Era um livro para ser publicado após a morte, mas Francisco revelou-o por causa do Jubileu.

O anúncio de uma Autobiografia do Papa Francisco alvoroçou o noticiário – e o mercado editorial – e abriu o apetite para a leitura de mais uma publicação do sumo pontífice. Desta vez não era uma encíclica, nem mais um livro em que «Deus» surge no título e o rosto do Papa em destaque, como em Deus Quer que Sejas Feliz (Porto) ou Deus Ama-te (Albatroz), mas um volume onde a palavra Esperança domina o título, aumentando o do anterior de há poucos meses, A Esperança Nunca Desilude (Cultura). Esta prolífica veia literária do Papa não impediu que ao chegar às livrarias, Esperança atingisse de imediato o primeiro lugar nas vendas de não-ficção.

A razão é simples, trata-se de uma autobiografia de um Papa que deu muita esperança aos católicos com a sua eleição e por ser um relato da sua vida escrito na primeira pessoa.

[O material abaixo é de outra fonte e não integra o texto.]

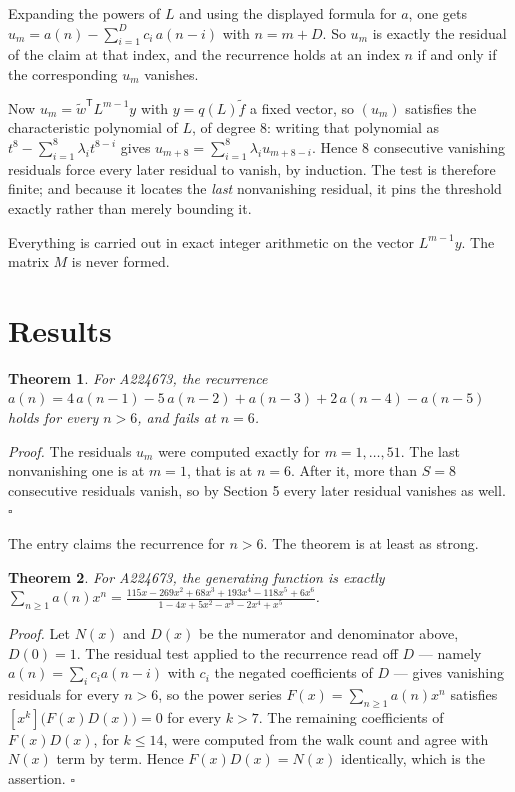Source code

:\documentclass[11pt]{article}
\newtheorem{theorem}{Theorem}
\theoremstyle{definition}
\begin{document}
Expanding the powers of $L$ and using the displayed formula for $a$, one gets $u_m = a(n) - \sum_{i=1}^{D} c_i\,a(n-i)$ with $n = m + D$. So $u_m$ is exactly the residual of the claim at that index, and the recurrence holds at an index $n$ if and only if the corresponding $u_m$ vanishes.

Now $u_m = \tilde w^{\mathsf T} L^{m-1} y$ with $y = q(L)\tilde f$ a fixed vector, so $(u_m)$ satisfies the characteristic polynomial of $L$, of degree $8$: writing that polynomial as $t^{8} - \sum_{i=1}^{8} \lambda_i t^{8-i}$ gives $u_{m+8} = \sum_{i=1}^{8} \lambda_i u_{m+8-i}$. Hence $8$ consecutive vanishing residuals force every later residual to vanish, by induction. The test is therefore finite; and because it locates the {\itshape last} nonvanishing residual, it pins the threshold exactly rather than merely bounding it.

Everything is carried out in exact integer arithmetic on the vector $L^{m-1}y$. The matrix $M$ is never formed.

\section{Results}

\begin{theorem} For A224673, the recurrence $a(n) = 4\,a(n-1) - 5\,a(n-2) + a(n-3) + 2\,a(n-4) - a(n-5)$ holds for every $n > 6$, and fails at $n = 6$.\end{theorem}

{\itshape Proof.} The residuals $u_m$ were computed exactly for $m = 1,\dots,51$. The last nonvanishing one is at $m = 1$, that is at $n = 6$. After it, more than $S = 8$ consecutive residuals vanish, so by Section 5 every later residual vanishes as well. $\square$

The entry claims the recurrence for $n > 6$. The theorem is at least as strong.

\begin{theorem} For A224673, the generating function is exactly $\sum_{n\ge 1} a(n)x^n = \frac{115x - 269x^{2} + 68x^{3} + 193x^{4} - 118x^{5} + 6x^{6}}{1 - 4x + 5x^{2} - x^{3} - 2x^{4} + x^{5}}$.\end{theorem}

{\itshape Proof.} Let $N(x)$ and $D(x)$ be the numerator and denominator above, $D(0)=1$. The residual test applied to the recurrence read off $D$ --- namely $a(n) = \sum_i c_i a(n-i)$ with $c_i$ the negated coefficients of $D$ --- gives vanishing residuals for every $n > 6$, so the power series $F(x)=\sum_{n\ge 1}a(n)x^n$ satisfies $[x^k]\bigl(F(x)D(x)\bigr) = 0$ for every $k > 7$. The remaining coefficients of $F(x)D(x)$, for $k \le 14$, were computed from the walk count and agree with $N(x)$ term by term. Hence $F(x)D(x) = N(x)$ identically, which is the assertion. $\square$
\end{document}
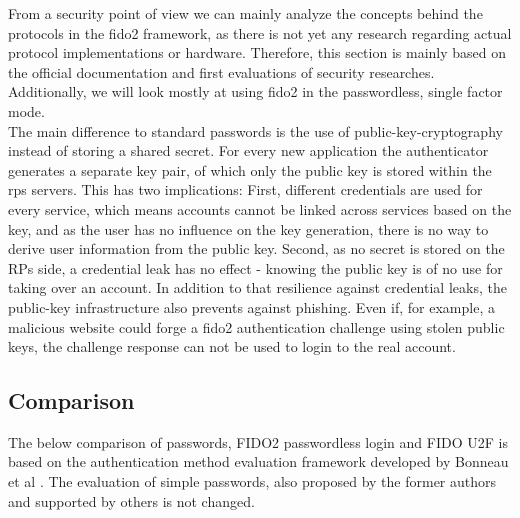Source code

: From a security point of view we can mainly analyze the concepts behind the protocols in the \ac{fido2} framework, as there is not yet any research regarding actual protocol implementations or hardware. Therefore, this section is mainly based on the official documentation and first evaluations of security researches. Additionally, we will look mostly at using \ac{fido2} in the passwordless, single factor mode.\\
The main difference to standard passwords is the use of public-key-cryptography instead of storing a shared secret. For every new application the authenticator generates a separate key pair, of which only the public key is stored within the \acp{rp} servers. This has two implications: First, different credentials are used for every service, which means accounts cannot be linked across services based on the key, and as the user has no influence on the key generation, there is no way to derive user information from the public key. Second, as no secret is stored on the RPs side, a credential leak has no effect - knowing the public key is of no use for taking over an account. In addition to that resilience against credential leaks, the public-key infrastructure also prevents against phishing. Even if, for example, a malicious website could forge a \ac{fido2} authentication challenge using stolen public keys, the challenge response can not be used to login to the real account.


\subsection{Comparison}
\label{subsec:comparison}

The below comparison of passwords, FIDO2 passwordless login and FIDO U2F is based on the authentication method evaluation framework developed by Bonneau et al \cite{bonneau2012}. The evaluation of simple passwords, also proposed by the former authors and supported by others \cite{lyastani2020} is not changed.

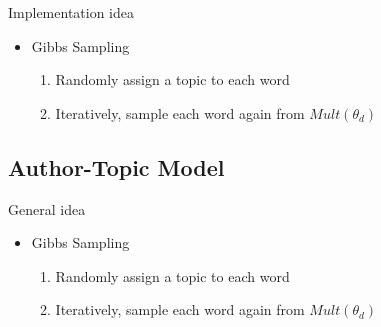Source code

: \begin{frame}{\insertsubsection}{Implementation idea}
	\begin{itemize}
		\item Gibbs Sampling
		\begin{enumerate}
			\item Randomly assign a topic to each word
			\item Iteratively, sample each word again from $Mult(\theta_d)$
		\end{enumerate}
	\end{itemize}
\end{frame}

\subsection{Author-Topic Model}
\begin{frame}{\insertsubsection}{General idea}
	\begin{itemize}
		\item Gibbs Sampling
		\begin{enumerate}
			\item Randomly assign a topic to each word
			\item Iteratively, sample each word again from $Mult(\theta_d)$
		\end{enumerate}
	\end{itemize}
\end{frame}




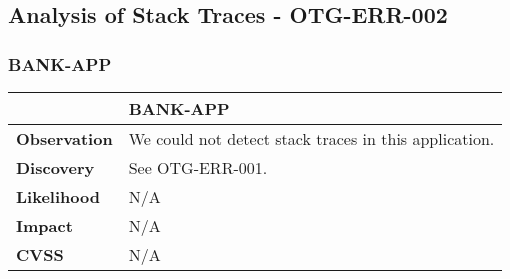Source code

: \subsection{Analysis of Stack Traces - OTG-ERR-002}
\subsubsection{BANK-APP}
\begin{longtable*}{ p{.20\textwidth} | p{.75\textwidth} }\hline
    & \textbf{BANK-APP} \\ \hline
    \textbf{Observation} & 
    	We could not detect stack traces in this application.
    \\
    \textbf{Discovery} &
    	See OTG-ERR-001.
    \\
    \textbf{Likelihood} &
    	N/A
    \\
    \textbf{Impact} & 
    	N/A
    \\
    \textbf{CVSS} &
        N/A
    \\ \hline
\end{longtable*}
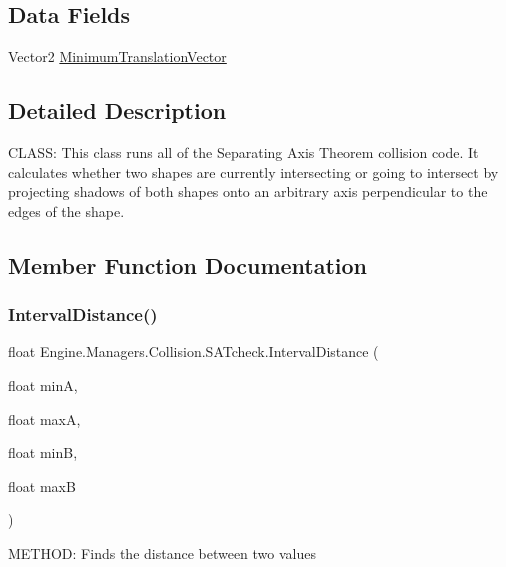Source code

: \subsection*{Data Fields}
\begin{DoxyCompactItemize}
\item 
Vector2 \hyperlink{a00510_a307c7f32a47949b280ac2a9d7b174899}{Minimum\+Translation\+Vector}
\end{DoxyCompactItemize}


\subsection{Detailed Description}
C\+L\+A\+SS\+: This class runs all of the Separating Axis Theorem collision code. It calculates whether two shapes are currently intersecting or going to intersect by projecting shadows of both shapes onto an arbitrary axis perpendicular to the edges of the shape. 



\subsection{Member Function Documentation}
\mbox{\label{a00510_a5e692998d63a129d3fed2163bcbf8a55}} 
\subsubsection{\texorpdfstring{Interval\+Distance()}{IntervalDistance()}}
{\footnotesize\ttfamily float Engine.\+Managers.\+Collision.\+S\+A\+Tcheck.\+Interval\+Distance (\begin{DoxyParamCaption}\item[{float}]{minA,  }\item[{float}]{maxA,  }\item[{float}]{minB,  }\item[{float}]{maxB }\end{DoxyParamCaption})\hspace{0.3cm}{\ttfamily [inline]}}



M\+E\+T\+H\+OD\+: Finds the distance between two values 


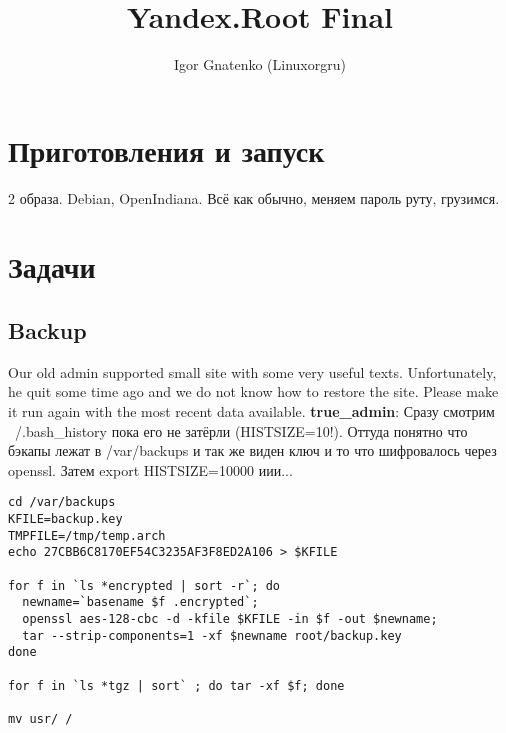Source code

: \documentclass[a4paper,10pt]{report}
\title{Yandex.Root Final}
\author{Igor Gnatenko (Linuxorgru)}
\begin{document}
\maketitle
\tableofcontents

\begin{abstract}
\end{abstract}

\part{Приготовления и запуск}

2 образа. Debian, OpenIndiana. Всё как обычно, меняем пароль руту, грузимся.

\part{Задачи}

\chapter{Backup}
Our old admin supported small site with some very useful texts. Unfortunately, he quit some time ago and we do not know how to restore the site. Please make it run again with the most recent data available.
\newline\newline
\textbf{true\_admin}:
\newline
Сразу смотрим ~/.bash\_history пока его не затёрли (HISTSIZE=10!).
\newline
Оттуда понятно что бэкапы лежат в /var/backups и так же виден ключ и то что шифровалось через openssl.
\newline
Затем export HISTSIZE=10000 иии...
\newline
\begin{verbatim}
cd /var/backups
KFILE=backup.key
TMPFILE=/tmp/temp.arch
echo 27CBB6C8170EF54C3235AF3F8ED2A106 > $KFILE

for f in `ls *encrypted | sort -r`; do
  newname=`basename $f .encrypted`;
  openssl aes-128-cbc -d -kfile $KFILE -in $f -out $newname;
  tar --strip-components=1 -xf $newname root/backup.key
done

for f in `ls *tgz | sort` ; do tar -xf $f; done

mv usr/ /
\end{verbatim}
\end{document}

Coisa nunca vista no Vaticano e que Francisco decidiu alterar, revivendo a sua vida desde os primeiros anos, sem esquecer as raízes, até ao presente, não ignorando as crises do seu papado e as muitas que o mundo tem atravessado, como a da invasão da Ucrânia pela Rússia e a guerra eterna no Médio Oriente. Torna-se ainda uma obra mais importante por não evitar tópicos da sua vida pessoal que poderia ignorar.

Não se pode considerar que Autobiografia resulta unicamente do próprio pulso de Francisco, mas o processo é em tudo autobiográfico e fruto da sua reflexão. Durante os últimos seis anos, entre 2019 e dezembro de 2024, o editor italiano Carlo Musso teve bastantes conversas, trocou mensagens e recebeu textos do Papa, e é o resultado dessa relação que está posto em Esperança. Aliás Musso foi bem claro sobre todo esse processo: “Só depois dessa recolha é que escrevi uma primeira versão, a que se seguiu um percurso a dois para o livro ser o mais perfeito possível. Antes e depois, houve sempre uma grande liberdade e nunca foram estabelecidas linhas vermelhas. Desse modo, Esperança reflete as memórias muito pessoais do Santo Padre a todos os níveis: a vida pessoal, a vida religiosa e o pontificado. O Papa é a cola que une toda a narrativa, sendo claro que mesmo perante qualquer dificuldade, Francisco tem sempre uma mensagem invencível de esperança.”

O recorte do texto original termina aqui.